Incremental Index Maintenance for File/Partition Mutable Datasets
Please use the template below (default for Proposal Issues)
Describe the problem Support for Index Maintenance for mutable datasets.
Mutable data comprises of appended data (new data added to existing data) and deleted data (files or partitions removed from existing data).
Problem: How do we keep the index up to date with updated data (either appended or deleted or both)?
Describe your proposed solution We plan to expose the following apis to solve this problem:
-
hyperspace.refreshIndex(indexName, mode = "quick"): For Deleted Data: This api handles a "quick" delete version of index refresh by storing the list of deleted files in the metadata. For Appended Data: This api creates additional index data on just the newly appended data files. -
hyperspace.refreshIndex(indexName, mode = "full"): recreates full index from scratch. This doesn't need separate handling of deleted and appended data. -
hyperspace.optimizeIndex(indexName, mode = "quick"): This optimization api works directly on the indexes by compacting large number of small index files into small number of larger files. -
hyperspace.optimizeIndex(indexName, mode = "full"): This optimization api works directly on the indexes. Contrary to the "quick" mode optimize, this api takes all the index files, not just the smaller ones, and compacts them into larger files. -
hyperspace.refreshIndex(indexName, mode = "smart"): For Deleted Data: This api removes index records from deleted source data files. For Appended Data: This api creates additional index data with smart optimization of previously created small index files.
Describe the issue
The whole process will be broken down into the following order, to allow parallel development of various functionalities
- [x] Delete Support: Add support for delete to index refresh #133, #142 @pirz
- [x] Append Support: Incremental Indexing: Support for incremental changes to index when new data is added #29 @apoorvedave1
- [x] Merge append and delete into seamless api: index refresh #105, #149, PR #187 @apoorvedave1 @pirz
- [x] Enforce delete during read time #134 @pirz
- [x] Quick/Full Optimize support for append-only data ISSUE: #111, PR: #166 @apoorvedave1
- [ ] Implement optimized smart refresh indexes of append-only data #112 @apoorvedave1
@apoorvedave1 Could you please explain why incremental = "true" is needed in the API? Can we do away with just the mode parameter?
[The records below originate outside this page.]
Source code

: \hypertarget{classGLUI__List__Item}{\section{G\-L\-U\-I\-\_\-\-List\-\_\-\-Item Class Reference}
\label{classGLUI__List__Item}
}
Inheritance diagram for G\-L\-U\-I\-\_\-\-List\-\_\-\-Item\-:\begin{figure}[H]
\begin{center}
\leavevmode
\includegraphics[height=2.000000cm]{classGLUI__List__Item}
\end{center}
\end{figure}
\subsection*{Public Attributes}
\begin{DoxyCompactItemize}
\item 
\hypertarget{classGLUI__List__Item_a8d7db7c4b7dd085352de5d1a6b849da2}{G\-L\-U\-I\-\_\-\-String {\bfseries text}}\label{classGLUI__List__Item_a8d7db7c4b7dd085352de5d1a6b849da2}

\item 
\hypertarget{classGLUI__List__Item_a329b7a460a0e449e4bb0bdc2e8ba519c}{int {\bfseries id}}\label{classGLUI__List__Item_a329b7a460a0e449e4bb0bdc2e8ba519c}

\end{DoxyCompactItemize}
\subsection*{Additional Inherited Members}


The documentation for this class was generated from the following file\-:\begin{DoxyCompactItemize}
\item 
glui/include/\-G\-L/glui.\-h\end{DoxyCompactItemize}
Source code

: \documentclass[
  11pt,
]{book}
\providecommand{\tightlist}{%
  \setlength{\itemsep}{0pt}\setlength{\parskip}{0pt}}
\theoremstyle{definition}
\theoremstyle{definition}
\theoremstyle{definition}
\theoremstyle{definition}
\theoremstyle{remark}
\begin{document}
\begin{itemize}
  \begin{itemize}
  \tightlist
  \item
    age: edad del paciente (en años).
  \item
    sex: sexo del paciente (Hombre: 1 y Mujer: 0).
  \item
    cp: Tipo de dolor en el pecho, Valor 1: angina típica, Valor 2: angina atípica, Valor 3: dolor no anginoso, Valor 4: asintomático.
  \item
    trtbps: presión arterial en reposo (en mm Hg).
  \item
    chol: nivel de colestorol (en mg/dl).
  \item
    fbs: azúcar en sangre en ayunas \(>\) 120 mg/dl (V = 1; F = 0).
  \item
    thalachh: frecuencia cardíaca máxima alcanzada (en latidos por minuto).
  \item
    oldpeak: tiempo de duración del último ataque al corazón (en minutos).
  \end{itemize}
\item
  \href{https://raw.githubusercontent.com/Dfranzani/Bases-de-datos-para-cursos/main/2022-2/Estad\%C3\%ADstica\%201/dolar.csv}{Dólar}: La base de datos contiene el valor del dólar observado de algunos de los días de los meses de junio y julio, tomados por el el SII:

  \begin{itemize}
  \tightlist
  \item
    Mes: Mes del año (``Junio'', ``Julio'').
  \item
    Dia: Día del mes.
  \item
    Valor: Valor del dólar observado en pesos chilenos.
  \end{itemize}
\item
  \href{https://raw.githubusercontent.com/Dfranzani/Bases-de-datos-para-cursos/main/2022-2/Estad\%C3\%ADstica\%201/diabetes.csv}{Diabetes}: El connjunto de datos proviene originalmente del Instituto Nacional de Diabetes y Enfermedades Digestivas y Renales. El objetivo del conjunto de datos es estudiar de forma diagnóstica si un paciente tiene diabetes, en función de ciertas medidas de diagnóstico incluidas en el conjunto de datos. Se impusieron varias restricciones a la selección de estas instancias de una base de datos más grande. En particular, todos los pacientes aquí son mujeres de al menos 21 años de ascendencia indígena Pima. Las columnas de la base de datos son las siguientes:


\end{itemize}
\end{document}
Thank you!
@apoorvedave1 @pirz @sezruby @imback82 Let us use this as the uber-issue to track all the work related to getting this work.
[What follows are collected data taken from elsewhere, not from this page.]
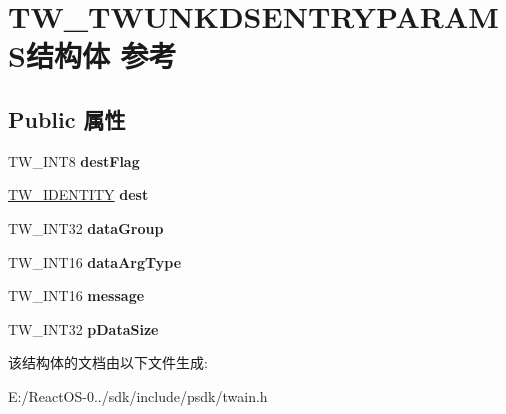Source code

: \hypertarget{struct_t_w___t_w_u_n_k_d_s_e_n_t_r_y_p_a_r_a_m_s}{}\section{T\+W\+\_\+\+T\+W\+U\+N\+K\+D\+S\+E\+N\+T\+R\+Y\+P\+A\+R\+A\+M\+S结构体 参考}
\label{struct_t_w___t_w_u_n_k_d_s_e_n_t_r_y_p_a_r_a_m_s}
\subsection*{Public 属性}
\begin{DoxyCompactItemize}
\item 
\mbox{\label{struct_t_w___t_w_u_n_k_d_s_e_n_t_r_y_p_a_r_a_m_s_ac52cd2341fe473377c4396be5d250d89}} 
T\+W\+\_\+\+I\+N\+T8 {\bfseries dest\+Flag}
\item 
\mbox{\label{struct_t_w___t_w_u_n_k_d_s_e_n_t_r_y_p_a_r_a_m_s_a0db983e18a9e99ea00835bd5e4326b3e}} 
\hyperlink{struct_t_w___i_d_e_n_t_i_t_y}{T\+W\+\_\+\+I\+D\+E\+N\+T\+I\+TY} {\bfseries dest}
\item 
\mbox{\label{struct_t_w___t_w_u_n_k_d_s_e_n_t_r_y_p_a_r_a_m_s_aa2eb987514ffce8cf9bae10f8926f4b9}} 
T\+W\+\_\+\+I\+N\+T32 {\bfseries data\+Group}
\item 
\mbox{\label{struct_t_w___t_w_u_n_k_d_s_e_n_t_r_y_p_a_r_a_m_s_a29a764f5db635d2fc7694291f2f92bc8}} 
T\+W\+\_\+\+I\+N\+T16 {\bfseries data\+Arg\+Type}
\item 
\mbox{\label{struct_t_w___t_w_u_n_k_d_s_e_n_t_r_y_p_a_r_a_m_s_aa6834e59f78af444a9667eb4b824a244}} 
T\+W\+\_\+\+I\+N\+T16 {\bfseries message}
\item 
\mbox{\label{struct_t_w___t_w_u_n_k_d_s_e_n_t_r_y_p_a_r_a_m_s_a2bf5d4b2260b8df9ccbfd1121f75b8a0}} 
T\+W\+\_\+\+I\+N\+T32 {\bfseries p\+Data\+Size}
\end{DoxyCompactItemize}


该结构体的文档由以下文件生成\+:\begin{DoxyCompactItemize}
\item 
E\+:/\+React\+O\+S-\/0../sdk/include/psdk/twain.\+h\end{DoxyCompactItemize}
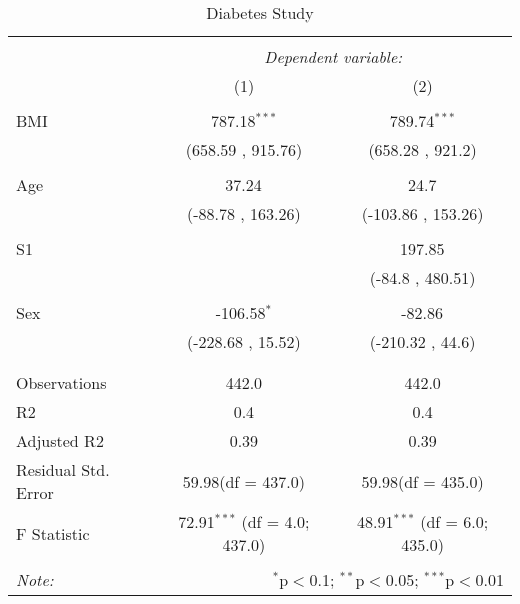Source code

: \documentclass[12pt]{article}
\numberwithin{equation}{subsection}
\begin{document}
\begin{table}[!htbp] \centering
  \caption{Diabetes Study}
  \label{}
\begin{tabular}{@{\extracolsep{5pt}}lcc}
\\[-1.8ex]\hline
\hline \\[-1.8ex]
& \multicolumn{2}{c}{\textit{Dependent variable:}} \
\cr \cline{2-3}
\\[-1.8ex] & (1) & (2) \\
\hline \\[-1.8ex]
 BMI & 787.18$^{***}$ & 789.74$^{***}$ \\
  & (658.59 , 915.76) & (658.28 , 921.2) \\
  & & \\
 Age & 37.24$^{}$ & 24.7$^{}$ \\
  & (-88.78 , 163.26) & (-103.86 , 153.26) \\
  & & \\
 S1 & & 197.85$^{}$ \\
  & & (-84.8 , 480.51) \\
  & & \\
 Sex & -106.58$^{*}$ & -82.86$^{}$ \\
  & (-228.68 , 15.52) & (-210.32 , 44.6) \\
  & & \\
\hline \\[-1.8ex]
 Observations & 442.0 & 442.0 \\
 R${2}$ & 0.4 & 0.4 \\
 Adjusted R${2}$ & 0.39 & 0.39 \\
 Residual Std. Error & 59.98(df = 437.0) & 59.98(df = 435.0)  \\
 F Statistic & 72.91$^{***}$ (df = 4.0; 437.0) & 48.91$^{***}$ (df = 6.0; 435.0) \\
\hline
\hline \\[-1.8ex]
\textit{Note:} & \multicolumn{2}{r}{$^{*}$p$<$0.1; $^{**}$p$<$0.05; $^{***}$p$<$0.01} \\
\end{tabular}
\end{table}
\end{document}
@apoorvedave1 Can you kindly coordinate with everyone and update the description to capture all issues related to this?
@pirz @apoorvedave1 There are multiple issues currently: #133 #105 #149 Can we do the following?
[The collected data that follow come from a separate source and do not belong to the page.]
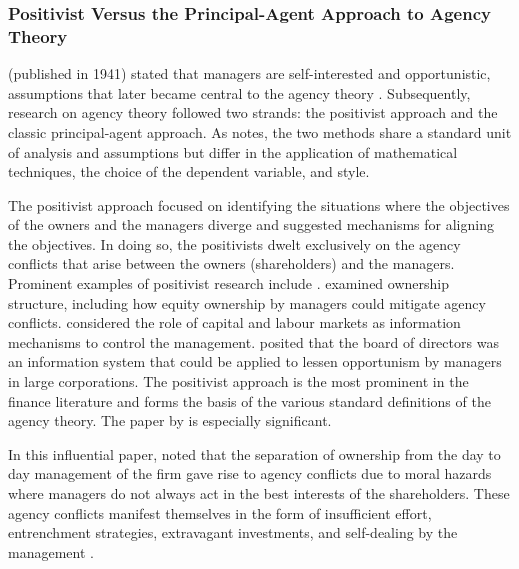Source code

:\documentclass[a4paper, nobind]{templates/ociamthesis}
\begin{document}
\hypertarget{positivist-versus-the-principal-agent-approach-to-agency-theory}{%
\subsubsection{Positivist Versus the Principal-Agent Approach to Agency Theory}\label{positivist-versus-the-principal-agent-approach-to-agency-theory}}

\textcite{genoe2011james} (published in 1941) stated that managers are self-interested and opportunistic, assumptions that later became central to the agency theory \autocite{bendickson2016agency}. Subsequently, research on agency theory followed two strands: the positivist approach and the classic principal-agent approach. As \textcite{eisenhardt1989agency} notes, the two methods share a standard unit of analysis and assumptions but differ in the application of mathematical techniques, the choice of the dependent variable, and style.

The positivist approach focused on identifying the situations where the objectives of the owners and the managers diverge and suggested mechanisms for aligning the objectives. In doing so, the positivists dwelt exclusively on the agency conflicts that arise between the owners (shareholders) and the managers. Prominent examples of positivist research include \autocite{jensen1976theory,fama1980agency,jensen1983organization}. \textcite{jensen1976theory} examined ownership structure, including how equity ownership by managers could mitigate agency conflicts. \textcite{fama1980agency} considered the role of capital and labour markets as information mechanisms to control the management. \textcite{fama1983agency} posited that the board of directors was an information system that could be applied to lessen opportunism by managers in large corporations. The positivist approach is the most prominent in the finance literature and forms the basis of the various standard definitions of the agency theory. The paper by \textcite{jensen1976theory} is especially significant.

In this influential paper, \textcite{jensen1976theory} noted that the separation of ownership from the day to day management of the firm gave rise to agency conflicts due to moral hazards where managers do not always act in the best interests of the shareholders. These agency conflicts manifest themselves in the form of insufficient effort, entrenchment strategies, extravagant investments, and self-dealing by the management \autocite{tirole2010theory}.
\end{document}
Let us update this issue to it capture the entire work e2e. Have an issue for the individual lines. At the moment, this issue only covers append-only but I think it's better to make this the uber issue to capture appends and deletes (to reflect the title).
Once we are done with this, we can close some of the issues I linked to in the first line.
@pirz @apoorvedave1 Thanks for updating the issue! Can we close anything that's no longer relevant?